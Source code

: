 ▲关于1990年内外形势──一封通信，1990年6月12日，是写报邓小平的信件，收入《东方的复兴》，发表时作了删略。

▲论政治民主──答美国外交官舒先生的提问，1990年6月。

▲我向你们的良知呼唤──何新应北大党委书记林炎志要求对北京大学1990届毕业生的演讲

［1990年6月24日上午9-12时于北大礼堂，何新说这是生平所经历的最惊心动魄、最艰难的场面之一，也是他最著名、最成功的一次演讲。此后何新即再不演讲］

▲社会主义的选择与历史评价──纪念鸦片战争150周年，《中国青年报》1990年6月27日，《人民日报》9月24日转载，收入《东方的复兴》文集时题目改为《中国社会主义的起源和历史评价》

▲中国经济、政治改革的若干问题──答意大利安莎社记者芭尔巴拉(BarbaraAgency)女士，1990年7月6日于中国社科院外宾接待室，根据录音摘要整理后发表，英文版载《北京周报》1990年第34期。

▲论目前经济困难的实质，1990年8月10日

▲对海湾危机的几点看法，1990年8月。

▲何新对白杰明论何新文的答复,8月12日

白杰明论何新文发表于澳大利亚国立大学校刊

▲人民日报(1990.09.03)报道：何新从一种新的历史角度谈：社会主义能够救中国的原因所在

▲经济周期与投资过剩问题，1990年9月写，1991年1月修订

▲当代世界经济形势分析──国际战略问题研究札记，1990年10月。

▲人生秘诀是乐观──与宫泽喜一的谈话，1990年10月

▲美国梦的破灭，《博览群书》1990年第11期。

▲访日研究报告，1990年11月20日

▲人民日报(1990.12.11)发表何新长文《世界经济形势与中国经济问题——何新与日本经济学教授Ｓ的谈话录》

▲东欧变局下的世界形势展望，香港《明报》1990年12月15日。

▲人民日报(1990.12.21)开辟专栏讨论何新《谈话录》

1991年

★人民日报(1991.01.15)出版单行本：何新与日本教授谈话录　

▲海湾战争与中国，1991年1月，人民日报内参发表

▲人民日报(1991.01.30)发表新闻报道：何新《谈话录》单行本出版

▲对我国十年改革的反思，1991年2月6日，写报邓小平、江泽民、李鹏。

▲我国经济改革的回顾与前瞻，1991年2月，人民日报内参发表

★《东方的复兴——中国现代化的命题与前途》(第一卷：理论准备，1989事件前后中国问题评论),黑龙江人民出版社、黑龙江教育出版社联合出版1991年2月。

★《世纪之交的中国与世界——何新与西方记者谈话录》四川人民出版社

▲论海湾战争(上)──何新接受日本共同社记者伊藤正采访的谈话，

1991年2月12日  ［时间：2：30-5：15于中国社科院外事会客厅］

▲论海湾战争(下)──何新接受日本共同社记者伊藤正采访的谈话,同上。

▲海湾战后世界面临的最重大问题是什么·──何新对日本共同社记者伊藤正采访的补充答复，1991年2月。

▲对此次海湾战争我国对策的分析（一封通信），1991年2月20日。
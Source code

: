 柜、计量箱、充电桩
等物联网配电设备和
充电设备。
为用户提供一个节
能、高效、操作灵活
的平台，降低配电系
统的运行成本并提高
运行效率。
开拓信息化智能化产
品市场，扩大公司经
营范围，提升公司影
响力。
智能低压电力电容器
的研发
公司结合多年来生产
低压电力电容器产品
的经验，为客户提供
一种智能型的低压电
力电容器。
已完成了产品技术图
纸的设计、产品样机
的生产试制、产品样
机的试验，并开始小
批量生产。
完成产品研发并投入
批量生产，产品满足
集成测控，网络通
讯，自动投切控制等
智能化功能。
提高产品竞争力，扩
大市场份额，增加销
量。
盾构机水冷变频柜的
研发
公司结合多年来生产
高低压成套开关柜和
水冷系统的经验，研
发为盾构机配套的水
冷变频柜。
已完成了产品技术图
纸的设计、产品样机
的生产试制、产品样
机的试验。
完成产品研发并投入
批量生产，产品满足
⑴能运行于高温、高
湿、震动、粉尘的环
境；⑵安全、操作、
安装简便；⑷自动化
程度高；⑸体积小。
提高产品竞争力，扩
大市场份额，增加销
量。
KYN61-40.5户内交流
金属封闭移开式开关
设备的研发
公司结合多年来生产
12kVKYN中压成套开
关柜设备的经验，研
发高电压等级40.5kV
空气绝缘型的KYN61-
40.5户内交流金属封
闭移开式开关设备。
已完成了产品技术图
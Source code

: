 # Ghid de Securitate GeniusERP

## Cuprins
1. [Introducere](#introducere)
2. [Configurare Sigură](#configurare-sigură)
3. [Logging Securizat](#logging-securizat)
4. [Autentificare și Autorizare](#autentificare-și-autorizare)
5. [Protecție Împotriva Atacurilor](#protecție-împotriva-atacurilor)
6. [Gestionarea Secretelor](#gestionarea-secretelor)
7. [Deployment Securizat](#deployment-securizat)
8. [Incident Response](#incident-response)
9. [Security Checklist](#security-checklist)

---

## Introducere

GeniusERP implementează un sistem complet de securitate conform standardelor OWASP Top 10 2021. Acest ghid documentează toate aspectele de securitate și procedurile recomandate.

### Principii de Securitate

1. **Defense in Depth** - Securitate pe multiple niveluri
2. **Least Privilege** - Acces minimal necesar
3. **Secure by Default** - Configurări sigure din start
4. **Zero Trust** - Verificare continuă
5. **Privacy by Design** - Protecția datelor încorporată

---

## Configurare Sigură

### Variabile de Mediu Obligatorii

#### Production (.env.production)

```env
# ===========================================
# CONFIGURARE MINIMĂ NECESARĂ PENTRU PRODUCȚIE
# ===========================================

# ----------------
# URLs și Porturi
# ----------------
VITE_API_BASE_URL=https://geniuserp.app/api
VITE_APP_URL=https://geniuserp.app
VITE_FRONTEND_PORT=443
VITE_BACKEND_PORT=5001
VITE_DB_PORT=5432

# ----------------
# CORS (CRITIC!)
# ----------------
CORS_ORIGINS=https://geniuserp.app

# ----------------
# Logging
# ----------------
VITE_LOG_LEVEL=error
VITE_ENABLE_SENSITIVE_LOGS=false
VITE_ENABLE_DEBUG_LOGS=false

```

****

What to work on: Set down each entry again, unchanged.

Answer area:
Source code

: ▲关于1990年内外形势──一封通信，1990年6月12日，是写报邓小平的信件，收入《东方的复兴》，发表时作了删略。

▲论政治民主──答美国外交官舒先生的提问，1990年6月。

▲我向你们的良知呼唤──何新应北大党委书记林炎志要求对北京大学1990届毕业生的演讲

［1990年6月24日上午9-12时于北大礼堂，何新说这是生平所经历的最惊心动魄、最艰难的场面之一，也是他最著名、最成功的一次演讲。此后何新即再不演讲］

▲社会主义的选择与历史评价──纪念鸦片战争150周年，《中国青年报》1990年6月27日，《人民日报》9月24日转载，收入《东方的复兴》文集时题目改为《中国社会主义的起源和历史评价》

▲中国经济、政治改革的若干问题──答意大利安莎社记者芭尔巴拉(BarbaraAgency)女士，1990年7月6日于中国社科院外宾接待室，根据录音摘要整理后发表，英文版载《北京周报》1990年第34期。

▲论目前经济困难的实质，1990年8月10日

▲对海湾危机的几点看法，1990年8月。

▲何新对白杰明论何新文的答复,8月12日

白杰明论何新文发表于澳大利亚国立大学校刊

▲人民日报(1990.09.03)报道：何新从一种新的历史角度谈：社会主义能够救中国的原因所在

▲经济周期与投资过剩问题，1990年9月写，1991年1月修订

▲当代世界经济形势分析──国际战略问题研究札记，1990年10月。

▲人生秘诀是乐观──与宫泽喜一的谈话，1990年10月

▲美国梦的破灭，《博览群书》1990年第11期。

▲访日研究报告，1990年11月20日

▲人民日报(1990.12.11)发表何新长文《世界经济形势与中国经济问题——何新与日本经济学教授Ｓ的谈话录》

▲东欧变局下的世界形势展望，香港《明报》1990年12月15日。

▲人民日报(1990.12.21)开辟专栏讨论何新《谈话录》

1991年

★人民日报(1991.01.15)出版单行本：何新与日本教授谈话录　

▲海湾战争与中国，1991年1月，人民日报内参发表

▲人民日报(1991.01.30)发表新闻报道：何新《谈话录》单行本出版

▲对我国十年改革的反思，1991年2月6日，写报邓小平、江泽民、李鹏。

▲我国经济改革的回顾与前瞻，1991年2月，人民日报内参发表

★《东方的复兴——中国现代化的命题与前途》(第一卷：理论准备，1989事件前后中国问题评论),黑龙江人民出版社、黑龙江教育出版社联合出版1991年2月。

★《世纪之交的中国与世界——何新与西方记者谈话录》四川人民出版社

▲论海湾战争(上)──何新接受日本共同社记者伊藤正采访的谈话，

1991年2月12日  ［时间：2：30-5：15于中国社科院外事会客厅］

▲论海湾战争(下)──何新接受日本共同社记者伊藤正采访的谈话,同上。

▲海湾战后世界面临的最重大问题是什么·──何新对日本共同社记者伊藤正采访的补充答复，1991年2月。

▲对此次海湾战争我国对策的分析（一封通信），1991年2月20日。
Source code

: 柜、计量箱、充电桩
等物联网配电设备和
充电设备。
为用户提供一个节
能、高效、操作灵活
的平台，降低配电系
统的运行成本并提高
运行效率。
开拓信息化智能化产
品市场，扩大公司经
营范围，提升公司影
响力。
智能低压电力电容器
的研发
公司结合多年来生产
低压电力电容器产品
的经验，为客户提供
一种智能型的低压电
力电容器。
已完成了产品技术图
纸的设计、产品样机
的生产试制、产品样
机的试验，并开始小
批量生产。
完成产品研发并投入
批量生产，产品满足
集成测控，网络通
讯，自动投切控制等
智能化功能。
提高产品竞争力，扩
大市场份额，增加销
量。
盾构机水冷变频柜的
研发
公司结合多年来生产
高低压成套开关柜和
水冷系统的经验，研
发为盾构机配套的水
冷变频柜。
已完成了产品技术图
纸的设计、产品样机
的生产试制、产品样
机的试验。
完成产品研发并投入
批量生产，产品满足
⑴能运行于高温、高
湿、震动、粉尘的环
境；⑵安全、操作、
安装简便；⑷自动化
程度高；⑸体积小。
提高产品竞争力，扩
大市场份额，增加销
量。
KYN61-40.5户内交流
金属封闭移开式开关
设备的研发
公司结合多年来生产
12kVKYN中压成套开
关柜设备的经验，研
发高电压等级40.5kV
空气绝缘型的KYN61-
40.5户内交流金属封
闭移开式开关设备。
已完成了产品技术图
Source code

: # Ghid de Securitate GeniusERP

## Cuprins
1. [Introducere](#introducere)
2. [Configurare Sigură](#configurare-sigură)
3. [Logging Securizat](#logging-securizat)
4. [Autentificare și Autorizare](#autentificare-și-autorizare)
5. [Protecție Împotriva Atacurilor](#protecție-împotriva-atacurilor)
6. [Gestionarea Secretelor](#gestionarea-secretelor)
7. [Deployment Securizat](#deployment-securizat)
8. [Incident Response](#incident-response)
9. [Security Checklist](#security-checklist)

---

## Introducere

GeniusERP implementează un sistem complet de securitate conform standardelor OWASP Top 10 2021. Acest ghid documentează toate aspectele de securitate și procedurile recomandate.

### Principii de Securitate

1. **Defense in Depth** - Securitate pe multiple niveluri
2. **Least Privilege** - Acces minimal necesar
3. **Secure by Default** - Configurări sigure din start
4. **Zero Trust** - Verificare continuă
5. **Privacy by Design** - Protecția datelor încorporată

---

## Configurare Sigură

### Variabile de Mediu Obligatorii

#### Production (.env.production)

```env
# ===========================================
# CONFIGURARE MINIMĂ NECESARĂ PENTRU PRODUCȚIE
# ===========================================

# ----------------
# URLs și Porturi
# ----------------
VITE_API_BASE_URL=https://geniuserp.app/api
VITE_APP_URL=https://geniuserp.app
VITE_FRONTEND_PORT=443
VITE_BACKEND_PORT=5001
VITE_DB_PORT=5432

# ----------------
# CORS (CRITIC!)
# ----------------
CORS_ORIGINS=https://geniuserp.app

# ----------------
# Logging
# ----------------
VITE_LOG_LEVEL=error
VITE_ENABLE_SENSITIVE_LOGS=false
VITE_ENABLE_DEBUG_LOGS=false

```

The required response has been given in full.